▸ **Task**
Only one stretch of the material below is wanted: everything from the line containing "### Frontend (React)" down to the line containing "## Step-by-step instructions", both ends included. Repeat it exactly and skip the pictures.

▸ **Records shown**
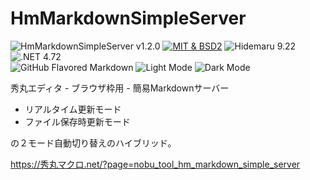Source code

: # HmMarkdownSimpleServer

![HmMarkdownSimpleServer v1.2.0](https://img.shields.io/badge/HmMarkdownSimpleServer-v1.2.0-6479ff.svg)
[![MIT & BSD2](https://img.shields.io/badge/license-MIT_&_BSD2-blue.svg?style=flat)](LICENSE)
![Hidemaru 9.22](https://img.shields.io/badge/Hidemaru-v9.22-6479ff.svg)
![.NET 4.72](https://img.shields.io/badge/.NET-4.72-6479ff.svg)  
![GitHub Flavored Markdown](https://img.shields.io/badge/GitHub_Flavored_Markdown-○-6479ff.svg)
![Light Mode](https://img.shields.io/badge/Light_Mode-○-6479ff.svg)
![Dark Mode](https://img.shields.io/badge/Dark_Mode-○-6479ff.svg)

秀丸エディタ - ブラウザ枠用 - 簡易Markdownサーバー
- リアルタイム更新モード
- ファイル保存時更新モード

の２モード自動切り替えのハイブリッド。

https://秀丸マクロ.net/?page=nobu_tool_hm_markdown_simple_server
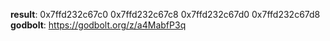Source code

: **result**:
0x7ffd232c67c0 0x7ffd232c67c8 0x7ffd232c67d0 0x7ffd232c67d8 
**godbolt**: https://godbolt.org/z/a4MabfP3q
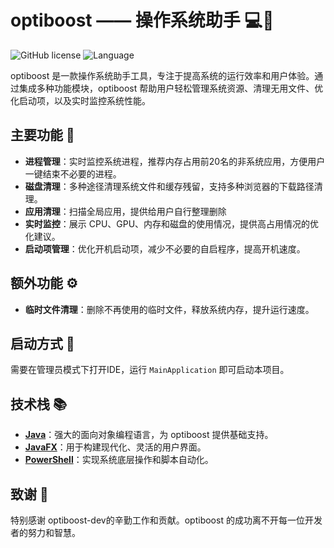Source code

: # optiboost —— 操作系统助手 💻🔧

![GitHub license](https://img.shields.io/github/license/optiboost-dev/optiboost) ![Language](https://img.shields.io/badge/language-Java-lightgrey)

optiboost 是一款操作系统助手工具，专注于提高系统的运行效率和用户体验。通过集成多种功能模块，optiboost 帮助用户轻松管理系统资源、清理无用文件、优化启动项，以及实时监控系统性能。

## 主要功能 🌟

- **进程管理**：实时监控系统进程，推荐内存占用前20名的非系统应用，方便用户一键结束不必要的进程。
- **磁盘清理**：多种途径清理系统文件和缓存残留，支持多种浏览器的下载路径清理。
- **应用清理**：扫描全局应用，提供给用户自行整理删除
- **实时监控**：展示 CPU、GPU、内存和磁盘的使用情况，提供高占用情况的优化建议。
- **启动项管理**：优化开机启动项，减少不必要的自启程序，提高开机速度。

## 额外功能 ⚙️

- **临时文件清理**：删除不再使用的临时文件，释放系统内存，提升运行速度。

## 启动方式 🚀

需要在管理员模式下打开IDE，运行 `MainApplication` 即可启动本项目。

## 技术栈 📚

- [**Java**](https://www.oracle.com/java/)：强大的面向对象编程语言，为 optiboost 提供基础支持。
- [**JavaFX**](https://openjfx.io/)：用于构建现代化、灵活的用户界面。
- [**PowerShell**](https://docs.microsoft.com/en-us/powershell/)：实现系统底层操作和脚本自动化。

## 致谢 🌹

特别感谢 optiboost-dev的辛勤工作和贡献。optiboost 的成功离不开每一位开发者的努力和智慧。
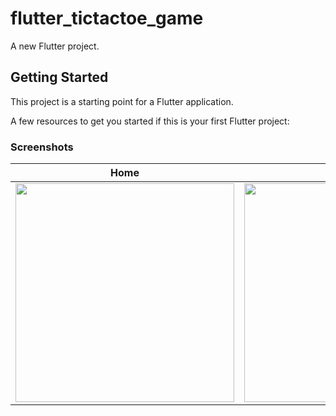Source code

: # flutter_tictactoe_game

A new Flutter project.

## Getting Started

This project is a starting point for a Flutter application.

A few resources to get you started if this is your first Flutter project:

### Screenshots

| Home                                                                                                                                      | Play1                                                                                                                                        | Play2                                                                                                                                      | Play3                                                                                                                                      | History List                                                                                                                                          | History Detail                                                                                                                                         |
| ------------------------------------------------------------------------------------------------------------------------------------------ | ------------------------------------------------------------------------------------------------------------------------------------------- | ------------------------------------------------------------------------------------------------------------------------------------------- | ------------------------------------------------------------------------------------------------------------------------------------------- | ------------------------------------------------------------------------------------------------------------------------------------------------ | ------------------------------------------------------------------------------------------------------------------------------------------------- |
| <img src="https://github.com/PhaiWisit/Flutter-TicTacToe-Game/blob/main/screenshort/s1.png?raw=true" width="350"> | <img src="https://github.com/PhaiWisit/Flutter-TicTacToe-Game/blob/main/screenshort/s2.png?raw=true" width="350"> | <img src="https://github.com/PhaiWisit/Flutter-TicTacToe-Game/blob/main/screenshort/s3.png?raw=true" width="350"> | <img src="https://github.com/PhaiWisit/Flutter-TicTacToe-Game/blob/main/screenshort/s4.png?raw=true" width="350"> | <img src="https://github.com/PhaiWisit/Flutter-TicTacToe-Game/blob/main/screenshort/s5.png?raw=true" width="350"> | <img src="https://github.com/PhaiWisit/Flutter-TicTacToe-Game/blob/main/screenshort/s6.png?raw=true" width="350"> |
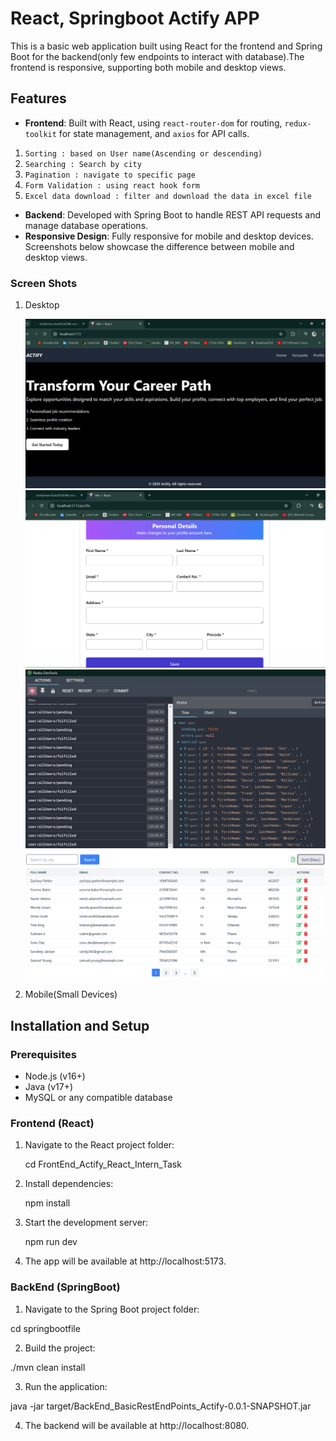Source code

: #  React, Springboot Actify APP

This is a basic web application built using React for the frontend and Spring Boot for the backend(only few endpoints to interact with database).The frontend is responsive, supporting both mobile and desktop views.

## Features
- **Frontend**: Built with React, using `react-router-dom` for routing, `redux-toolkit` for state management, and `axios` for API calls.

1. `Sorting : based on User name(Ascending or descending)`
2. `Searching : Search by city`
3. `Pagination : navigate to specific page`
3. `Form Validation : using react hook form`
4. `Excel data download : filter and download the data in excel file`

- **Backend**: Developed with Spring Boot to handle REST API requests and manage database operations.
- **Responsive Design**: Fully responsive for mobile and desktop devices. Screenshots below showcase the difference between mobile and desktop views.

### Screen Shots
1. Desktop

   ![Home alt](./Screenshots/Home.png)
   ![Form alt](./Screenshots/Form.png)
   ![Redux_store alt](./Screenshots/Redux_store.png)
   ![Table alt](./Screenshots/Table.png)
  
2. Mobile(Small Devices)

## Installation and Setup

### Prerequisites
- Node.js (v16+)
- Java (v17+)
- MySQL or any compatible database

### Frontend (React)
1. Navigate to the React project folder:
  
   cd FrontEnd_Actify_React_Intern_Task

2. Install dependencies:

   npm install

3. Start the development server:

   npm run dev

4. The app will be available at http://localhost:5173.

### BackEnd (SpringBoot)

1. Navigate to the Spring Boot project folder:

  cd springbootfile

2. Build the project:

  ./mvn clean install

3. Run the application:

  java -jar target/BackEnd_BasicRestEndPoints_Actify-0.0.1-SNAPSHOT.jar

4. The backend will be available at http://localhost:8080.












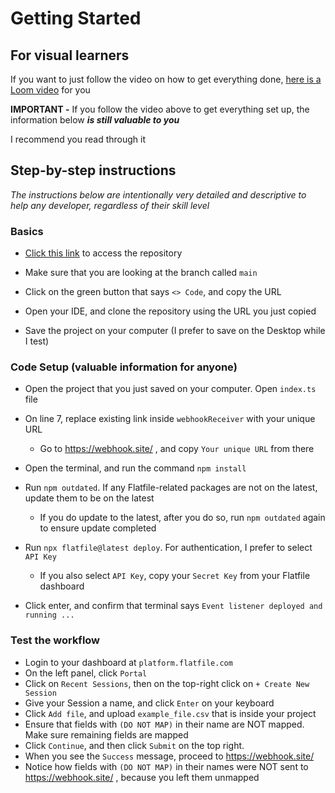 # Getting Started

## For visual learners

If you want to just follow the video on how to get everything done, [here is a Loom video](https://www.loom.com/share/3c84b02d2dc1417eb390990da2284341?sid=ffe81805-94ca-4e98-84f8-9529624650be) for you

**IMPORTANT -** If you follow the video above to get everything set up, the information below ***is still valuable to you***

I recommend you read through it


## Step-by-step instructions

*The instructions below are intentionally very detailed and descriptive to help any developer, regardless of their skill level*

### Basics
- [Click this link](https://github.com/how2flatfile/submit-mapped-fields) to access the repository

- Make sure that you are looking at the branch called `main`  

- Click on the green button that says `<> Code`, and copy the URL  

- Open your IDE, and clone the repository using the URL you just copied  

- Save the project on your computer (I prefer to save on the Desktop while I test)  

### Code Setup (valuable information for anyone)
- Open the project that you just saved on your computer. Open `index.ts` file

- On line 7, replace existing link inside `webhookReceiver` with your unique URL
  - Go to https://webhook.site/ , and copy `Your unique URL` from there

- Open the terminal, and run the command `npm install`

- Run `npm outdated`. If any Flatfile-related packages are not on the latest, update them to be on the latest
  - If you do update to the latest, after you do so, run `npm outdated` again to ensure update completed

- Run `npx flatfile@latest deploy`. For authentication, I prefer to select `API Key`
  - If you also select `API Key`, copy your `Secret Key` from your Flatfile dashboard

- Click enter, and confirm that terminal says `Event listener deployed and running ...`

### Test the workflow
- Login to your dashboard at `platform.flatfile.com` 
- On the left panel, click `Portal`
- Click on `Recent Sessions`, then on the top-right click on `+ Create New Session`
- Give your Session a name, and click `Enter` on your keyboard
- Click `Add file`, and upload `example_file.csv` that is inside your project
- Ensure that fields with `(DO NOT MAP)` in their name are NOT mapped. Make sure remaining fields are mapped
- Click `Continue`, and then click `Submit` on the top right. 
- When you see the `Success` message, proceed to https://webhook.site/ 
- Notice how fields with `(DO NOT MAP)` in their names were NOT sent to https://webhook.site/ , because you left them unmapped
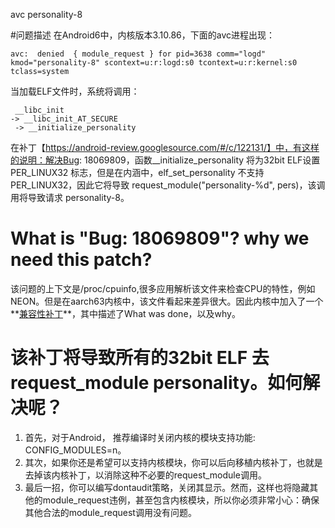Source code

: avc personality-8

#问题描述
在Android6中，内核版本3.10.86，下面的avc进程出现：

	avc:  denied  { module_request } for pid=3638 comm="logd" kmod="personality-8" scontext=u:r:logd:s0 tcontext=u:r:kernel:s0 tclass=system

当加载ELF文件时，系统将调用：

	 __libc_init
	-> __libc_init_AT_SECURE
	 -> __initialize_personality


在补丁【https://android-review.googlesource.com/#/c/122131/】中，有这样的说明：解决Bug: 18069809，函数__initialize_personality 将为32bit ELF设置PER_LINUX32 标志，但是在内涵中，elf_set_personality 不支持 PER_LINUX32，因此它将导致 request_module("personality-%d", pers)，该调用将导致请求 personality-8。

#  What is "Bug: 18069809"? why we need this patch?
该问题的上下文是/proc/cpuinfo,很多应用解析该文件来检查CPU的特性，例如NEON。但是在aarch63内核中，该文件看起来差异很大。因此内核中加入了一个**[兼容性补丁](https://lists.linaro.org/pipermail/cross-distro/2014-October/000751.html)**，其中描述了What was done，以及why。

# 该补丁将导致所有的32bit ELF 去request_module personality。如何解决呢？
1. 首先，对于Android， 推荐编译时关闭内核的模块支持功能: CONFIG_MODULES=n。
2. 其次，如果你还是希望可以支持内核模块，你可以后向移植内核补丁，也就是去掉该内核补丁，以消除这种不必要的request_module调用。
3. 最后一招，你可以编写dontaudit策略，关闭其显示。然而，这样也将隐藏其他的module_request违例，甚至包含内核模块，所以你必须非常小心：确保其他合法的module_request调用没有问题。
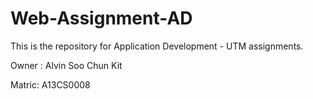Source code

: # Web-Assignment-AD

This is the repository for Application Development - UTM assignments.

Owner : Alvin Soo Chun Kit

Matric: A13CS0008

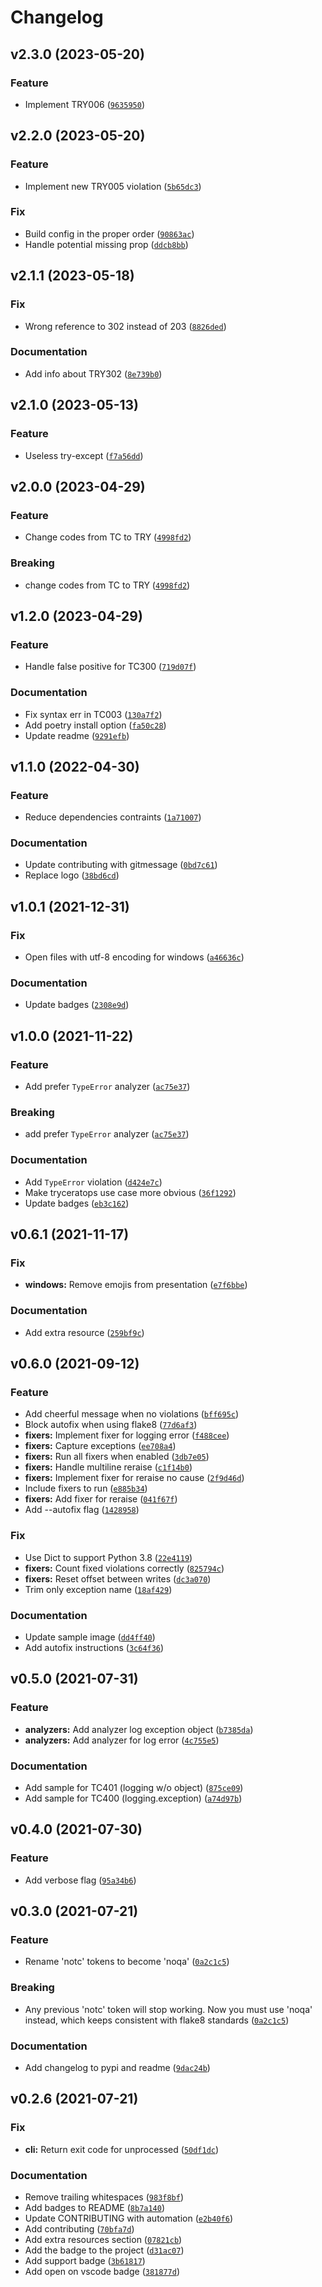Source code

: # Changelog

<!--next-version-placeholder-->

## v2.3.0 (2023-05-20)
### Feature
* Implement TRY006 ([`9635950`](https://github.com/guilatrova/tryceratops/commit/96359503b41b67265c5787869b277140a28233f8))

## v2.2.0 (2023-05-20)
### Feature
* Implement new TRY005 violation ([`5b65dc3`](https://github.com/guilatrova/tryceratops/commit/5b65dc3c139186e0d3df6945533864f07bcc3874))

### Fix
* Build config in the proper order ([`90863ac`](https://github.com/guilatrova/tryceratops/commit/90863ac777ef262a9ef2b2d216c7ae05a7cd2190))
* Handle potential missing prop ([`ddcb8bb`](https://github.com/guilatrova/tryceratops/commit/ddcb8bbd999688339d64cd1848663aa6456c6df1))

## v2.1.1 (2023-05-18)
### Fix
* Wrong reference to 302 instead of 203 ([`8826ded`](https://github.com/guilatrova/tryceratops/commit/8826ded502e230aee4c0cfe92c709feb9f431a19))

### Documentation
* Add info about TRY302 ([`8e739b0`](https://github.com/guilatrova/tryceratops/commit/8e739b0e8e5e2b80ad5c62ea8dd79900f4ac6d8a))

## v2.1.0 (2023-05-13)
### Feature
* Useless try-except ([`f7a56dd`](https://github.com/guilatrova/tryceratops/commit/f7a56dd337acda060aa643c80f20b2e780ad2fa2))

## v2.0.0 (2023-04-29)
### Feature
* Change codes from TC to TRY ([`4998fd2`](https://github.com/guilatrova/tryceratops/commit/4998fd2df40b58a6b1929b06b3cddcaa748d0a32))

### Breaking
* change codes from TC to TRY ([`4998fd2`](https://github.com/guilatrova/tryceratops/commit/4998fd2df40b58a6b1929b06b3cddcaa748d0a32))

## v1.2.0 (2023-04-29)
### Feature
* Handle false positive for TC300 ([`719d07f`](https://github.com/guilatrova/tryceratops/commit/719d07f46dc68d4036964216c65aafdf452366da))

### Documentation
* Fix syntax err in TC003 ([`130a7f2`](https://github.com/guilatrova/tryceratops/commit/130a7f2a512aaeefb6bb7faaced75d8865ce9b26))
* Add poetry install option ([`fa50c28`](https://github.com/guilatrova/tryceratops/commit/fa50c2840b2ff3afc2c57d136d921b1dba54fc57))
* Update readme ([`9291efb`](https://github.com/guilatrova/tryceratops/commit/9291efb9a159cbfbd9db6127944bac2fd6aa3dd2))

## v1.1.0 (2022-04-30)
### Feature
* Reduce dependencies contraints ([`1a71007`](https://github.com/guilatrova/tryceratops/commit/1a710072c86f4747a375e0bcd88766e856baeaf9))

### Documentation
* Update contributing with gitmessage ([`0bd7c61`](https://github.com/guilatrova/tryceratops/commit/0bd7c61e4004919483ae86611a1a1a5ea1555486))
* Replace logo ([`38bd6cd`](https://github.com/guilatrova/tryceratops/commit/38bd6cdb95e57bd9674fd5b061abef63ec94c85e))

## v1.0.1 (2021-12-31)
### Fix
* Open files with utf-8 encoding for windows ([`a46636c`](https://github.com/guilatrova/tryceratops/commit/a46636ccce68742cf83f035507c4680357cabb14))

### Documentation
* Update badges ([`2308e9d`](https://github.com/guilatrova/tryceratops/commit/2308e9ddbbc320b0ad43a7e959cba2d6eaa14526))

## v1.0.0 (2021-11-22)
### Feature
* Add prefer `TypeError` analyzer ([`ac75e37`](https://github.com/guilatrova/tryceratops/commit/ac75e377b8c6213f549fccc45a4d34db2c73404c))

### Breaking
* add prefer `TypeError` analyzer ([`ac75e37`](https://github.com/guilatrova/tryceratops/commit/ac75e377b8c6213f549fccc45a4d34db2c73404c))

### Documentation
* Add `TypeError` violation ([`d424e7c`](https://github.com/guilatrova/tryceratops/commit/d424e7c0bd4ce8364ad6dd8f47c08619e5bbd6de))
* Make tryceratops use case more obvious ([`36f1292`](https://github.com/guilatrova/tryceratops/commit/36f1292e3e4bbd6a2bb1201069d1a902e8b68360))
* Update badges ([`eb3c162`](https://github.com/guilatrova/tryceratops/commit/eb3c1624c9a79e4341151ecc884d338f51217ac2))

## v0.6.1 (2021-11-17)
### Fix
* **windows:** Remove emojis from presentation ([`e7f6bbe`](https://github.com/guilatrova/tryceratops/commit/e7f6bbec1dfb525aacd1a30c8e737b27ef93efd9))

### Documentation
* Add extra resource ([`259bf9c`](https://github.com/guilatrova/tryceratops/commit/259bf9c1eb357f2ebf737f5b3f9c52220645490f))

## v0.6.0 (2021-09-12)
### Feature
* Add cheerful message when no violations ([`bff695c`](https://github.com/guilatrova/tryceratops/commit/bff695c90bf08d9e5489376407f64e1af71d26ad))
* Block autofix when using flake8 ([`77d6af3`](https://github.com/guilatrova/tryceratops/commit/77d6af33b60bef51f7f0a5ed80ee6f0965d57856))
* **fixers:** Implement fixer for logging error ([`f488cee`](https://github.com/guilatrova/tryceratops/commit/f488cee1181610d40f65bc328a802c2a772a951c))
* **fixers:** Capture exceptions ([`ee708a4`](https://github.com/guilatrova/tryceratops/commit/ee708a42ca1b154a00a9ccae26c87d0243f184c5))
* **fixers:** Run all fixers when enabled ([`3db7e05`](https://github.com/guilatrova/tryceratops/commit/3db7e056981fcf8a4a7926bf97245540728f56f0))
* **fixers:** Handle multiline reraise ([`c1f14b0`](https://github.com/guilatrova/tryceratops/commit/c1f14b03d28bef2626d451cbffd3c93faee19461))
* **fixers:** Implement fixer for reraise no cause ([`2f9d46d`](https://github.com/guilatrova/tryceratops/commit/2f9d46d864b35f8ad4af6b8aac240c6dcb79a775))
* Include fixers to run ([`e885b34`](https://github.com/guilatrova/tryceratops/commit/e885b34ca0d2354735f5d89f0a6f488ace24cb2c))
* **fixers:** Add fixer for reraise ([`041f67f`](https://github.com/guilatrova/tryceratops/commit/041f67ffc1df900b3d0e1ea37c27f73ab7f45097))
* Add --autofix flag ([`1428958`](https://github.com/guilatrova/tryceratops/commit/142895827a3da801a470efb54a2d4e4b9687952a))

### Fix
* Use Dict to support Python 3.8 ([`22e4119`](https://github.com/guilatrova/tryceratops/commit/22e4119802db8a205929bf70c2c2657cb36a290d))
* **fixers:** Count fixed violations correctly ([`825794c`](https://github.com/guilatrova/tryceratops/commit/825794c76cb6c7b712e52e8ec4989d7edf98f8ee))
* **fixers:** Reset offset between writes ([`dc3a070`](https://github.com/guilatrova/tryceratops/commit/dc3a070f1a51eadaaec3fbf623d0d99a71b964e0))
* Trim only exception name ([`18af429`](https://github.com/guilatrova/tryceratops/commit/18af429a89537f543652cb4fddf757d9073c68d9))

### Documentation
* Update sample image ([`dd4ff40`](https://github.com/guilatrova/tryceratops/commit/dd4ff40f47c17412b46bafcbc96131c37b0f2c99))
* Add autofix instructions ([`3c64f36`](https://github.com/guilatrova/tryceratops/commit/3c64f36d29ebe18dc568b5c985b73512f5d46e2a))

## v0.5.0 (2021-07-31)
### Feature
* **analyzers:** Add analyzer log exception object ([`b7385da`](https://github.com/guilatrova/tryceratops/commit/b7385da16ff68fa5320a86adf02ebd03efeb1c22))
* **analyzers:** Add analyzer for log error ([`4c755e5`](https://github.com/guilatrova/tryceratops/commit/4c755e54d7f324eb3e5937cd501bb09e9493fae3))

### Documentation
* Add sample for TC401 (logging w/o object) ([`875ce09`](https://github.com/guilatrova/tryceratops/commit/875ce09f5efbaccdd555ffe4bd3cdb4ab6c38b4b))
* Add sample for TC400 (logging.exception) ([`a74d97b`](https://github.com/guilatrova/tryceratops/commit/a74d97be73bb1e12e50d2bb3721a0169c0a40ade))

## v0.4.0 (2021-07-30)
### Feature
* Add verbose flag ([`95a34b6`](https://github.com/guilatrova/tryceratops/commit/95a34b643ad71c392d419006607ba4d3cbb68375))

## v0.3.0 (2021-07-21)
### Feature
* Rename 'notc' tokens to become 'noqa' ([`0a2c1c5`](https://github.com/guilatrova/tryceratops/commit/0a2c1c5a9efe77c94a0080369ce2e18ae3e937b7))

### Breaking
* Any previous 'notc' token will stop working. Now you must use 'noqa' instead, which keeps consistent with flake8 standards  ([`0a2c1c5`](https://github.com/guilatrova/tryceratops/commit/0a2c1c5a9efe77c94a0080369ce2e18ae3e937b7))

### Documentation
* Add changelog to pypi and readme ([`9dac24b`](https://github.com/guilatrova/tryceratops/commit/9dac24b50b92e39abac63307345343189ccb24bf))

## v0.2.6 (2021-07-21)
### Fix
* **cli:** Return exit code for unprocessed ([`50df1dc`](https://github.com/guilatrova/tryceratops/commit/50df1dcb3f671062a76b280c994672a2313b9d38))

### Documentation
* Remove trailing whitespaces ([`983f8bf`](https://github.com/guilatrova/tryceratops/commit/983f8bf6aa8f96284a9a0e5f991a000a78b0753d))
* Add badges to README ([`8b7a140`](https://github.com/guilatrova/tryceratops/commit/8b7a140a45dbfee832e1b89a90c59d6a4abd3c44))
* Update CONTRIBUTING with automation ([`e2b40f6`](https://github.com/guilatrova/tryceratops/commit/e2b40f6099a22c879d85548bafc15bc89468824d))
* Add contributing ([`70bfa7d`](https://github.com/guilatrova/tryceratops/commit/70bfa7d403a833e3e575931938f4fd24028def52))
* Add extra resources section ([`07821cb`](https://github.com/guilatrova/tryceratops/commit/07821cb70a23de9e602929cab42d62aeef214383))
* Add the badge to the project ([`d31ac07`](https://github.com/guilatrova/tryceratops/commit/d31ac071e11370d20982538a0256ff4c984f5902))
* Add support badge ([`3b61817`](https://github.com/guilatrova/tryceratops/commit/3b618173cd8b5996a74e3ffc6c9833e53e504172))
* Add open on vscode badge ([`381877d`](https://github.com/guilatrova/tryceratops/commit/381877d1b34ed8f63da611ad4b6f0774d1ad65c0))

▸ **Finished exercise**
### Frontend (React)
1. Navigate to the React project folder:
  
   cd FrontEnd_Actify_React_Intern_Task

2. Install dependencies:

   npm install

3. Start the development server:

   npm run dev

4. The app will be available at http://localhost:5173.

### BackEnd (SpringBoot)

1. Navigate to the Spring Boot project folder:

  cd springbootfile

2. Build the project:

  ./mvn clean install

3. Run the application:

  java -jar target/BackEnd_BasicRestEndPoints_Actify-0.0.1-SNAPSHOT.jar

4. The backend will be available at http://localhost:8080.












 # Getting Started

## For visual learners

If you want to just follow the video on how to get everything done, [here is a Loom video](https://www.loom.com/share/3c84b02d2dc1417eb390990da2284341?sid=ffe81805-94ca-4e98-84f8-9529624650be) for you

**IMPORTANT -** If you follow the video above to get everything set up, the information below ***is still valuable to you***

I recommend you read through it


## Step-by-step instructions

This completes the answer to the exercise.